TO DO
Nothing but the lines from the start of the entries through the line holding "### Built with" is to be repeated, exactly and with pictures excluded.
################
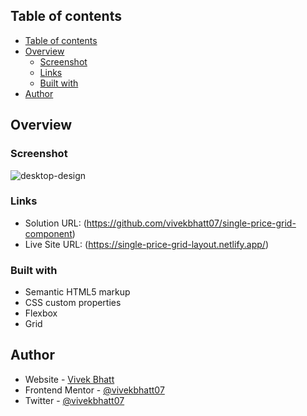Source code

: ## Table of contents

- [Table of contents](#table-of-contents)
- [Overview](#overview)
  - [Screenshot](#screenshot)
  - [Links](#links)
  - [Built with](#built-with)
- [Author](#author)

## Overview

### Screenshot
![desktop-design](https://user-images.githubusercontent.com/93856336/213738009-50078b05-8fd7-4e66-8023-51cb067da7a6.jpg)

### Links

- Solution URL: (https://github.com/vivekbhatt07/single-price-grid-component)
- Live Site URL: (https://single-price-grid-layout.netlify.app/)

### Built with

- Semantic HTML5 markup
- CSS custom properties
- Flexbox
- Grid

## Author

- Website - [Vivek Bhatt](https://vivekinfo.netlify.app/)
- Frontend Mentor - [@vivekbhatt07](https://www.frontendmentor.io/profile/vivekbhatt07)
- Twitter - [@vivekbhatt07](https://twitter.com/vivekbhatt07)
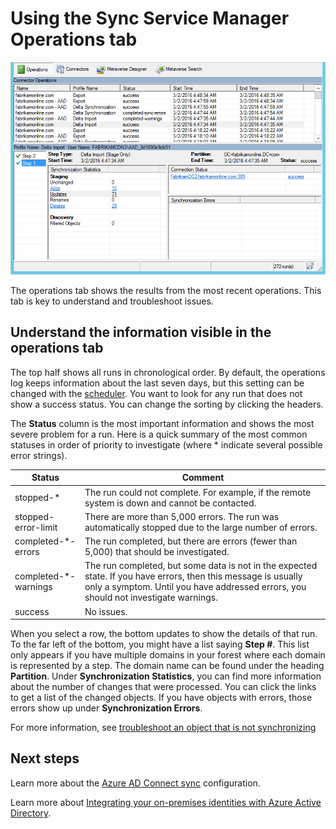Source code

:<properties
    pageTitle="Azure AD Connect Synchronization Service Manager Operations | Azure"
    description="Understand the Operations tab in the Synchronization Service Manager for Azure AD Connect."
    services="active-directory"
    documentationcenter=""
    author="andkjell"
    manager="femila"
    editor="" />
<tags
    ms.assetid="97a26565-618f-4313-8711-5925eeb47cdc"
    ms.service="active-directory"
    ms.workload="identity"
    ms.tgt_pltfrm="na"
    ms.devlang="na"
    ms.topic="article"
    ms.date="03/02/2017"
    wacn.date=""
    ms.author="billmath"
    ms.custom="H1Hack27Feb2017" />

# Using the Sync Service Manager Operations tab

![Sync Service Manager](./media/active-directory-aadconnectsync-service-manager-ui/operations.png)

The operations tab shows the results from the most recent operations. This tab is key to understand and troubleshoot issues.

## Understand the information visible in the operations tab
The top half shows all runs in chronological order. By default, the operations log keeps information about the last seven days, but this setting can be changed with the [scheduler](/documentation/articles/active-directory-aadconnectsync-feature-scheduler/). You want to look for any run that does not show a success status. You can change the sorting by clicking the headers.

The **Status** column is the most important information and shows the most severe problem for a run. Here is a quick summary of the most common statuses in order of priority to investigate (where * indicate several possible error strings).

| Status | Comment |
| --- | --- |
| stopped-* |The run could not complete. For example, if the remote system is down and cannot be contacted. |
| stopped-error-limit |There are more than 5,000 errors. The run was automatically stopped due to the large number of errors. |
| completed-\*-errors |The run completed, but there are errors (fewer than 5,000) that should be investigated. |
| completed-\*-warnings |The run completed, but some data is not in the expected state. If you have errors, then this message is usually only a symptom. Until you have addressed errors, you should not investigate warnings. |
| success |No issues. |

When you select a row, the bottom updates to show the details of that run. To the far left of the bottom, you might have a list saying **Step #**. This list only appears if you have multiple domains in your forest where each domain is represented by a step. The domain name can be found under the heading **Partition**. Under **Synchronization Statistics**, you can find more information about the number of changes that were processed. You can click the links to get a list of the changed objects. If you have objects with errors, those errors show up under **Synchronization Errors**.

For more information, see [troubleshoot an object that is not synchronizing](/documentation/articles/active-directory-aadconnectsync-troubleshoot-object-not-syncing/)

## Next steps
Learn more about the [Azure AD Connect sync](/documentation/articles/active-directory-aadconnectsync-whatis/) configuration.

Learn more about [Integrating your on-premises identities with Azure Active Directory](/documentation/articles/active-directory-aadconnect/).
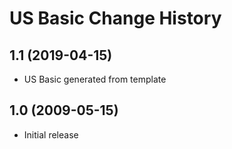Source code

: US Basic Change History
====================

1.1 (2019-04-15)
----------------
* US Basic generated from template

1.0 (2009-05-15)
----------------
* Initial release
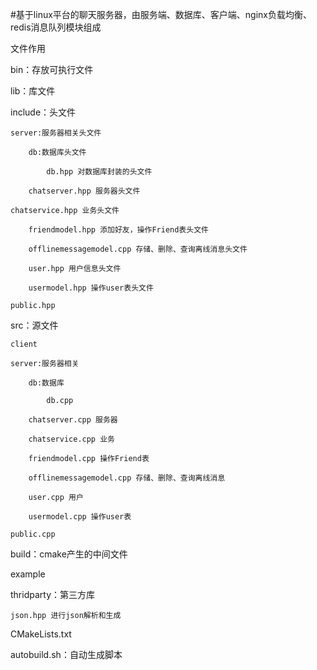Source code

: #基于linux平台的聊天服务器，由服务端、数据库、客户端、nginx负载均衡、redis消息队列模块组成

文件作用

bin：存放可执行文件

lib：库文件

include：头文件

    server:服务器相关头文件
    
        db:数据库头文件
        
            db.hpp 对数据库封装的头文件
        
        chatserver.hpp 服务器头文件
    
    chatservice.hpp 业务头文件
    
        friendmodel.hpp 添加好友，操作Friend表头文件
        
        offlinemessagemodel.cpp 存储、删除、查询离线消息头文件
        
        user.hpp 用户信息头文件
        
        usermodel.hpp 操作user表头文件
    
    public.hpp

src：源文件

    client
    
    server:服务器相关
    
        db:数据库
       
            db.cpp
        
        chatserver.cpp 服务器
        
        chatservice.cpp 业务
        
        friendmodel.cpp 操作Friend表
        
        offlinemessagemodel.cpp 存储、删除、查询离线消息
        
        user.cpp 用户
        
        usermodel.cpp 操作user表
    
    public.cpp

build：cmake产生的中间文件

example

thridparty：第三方库
   
    json.hpp 进行json解析和生成

CMakeLists.txt

autobuild.sh：自动生成脚本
################
ANSWER SPACE
Source code

: ## Table of contents

- [Table of contents](#table-of-contents)
- [Overview](#overview)
  - [Screenshot](#screenshot)
  - [Links](#links)
  - [Built with](#built-with)
- [Author](#author)

## Overview

### Screenshot
![desktop-design](https://user-images.githubusercontent.com/93856336/213738009-50078b05-8fd7-4e66-8023-51cb067da7a6.jpg)

### Links

- Solution URL: (https://github.com/vivekbhatt07/single-price-grid-component)
- Live Site URL: (https://single-price-grid-layout.netlify.app/)

### Built with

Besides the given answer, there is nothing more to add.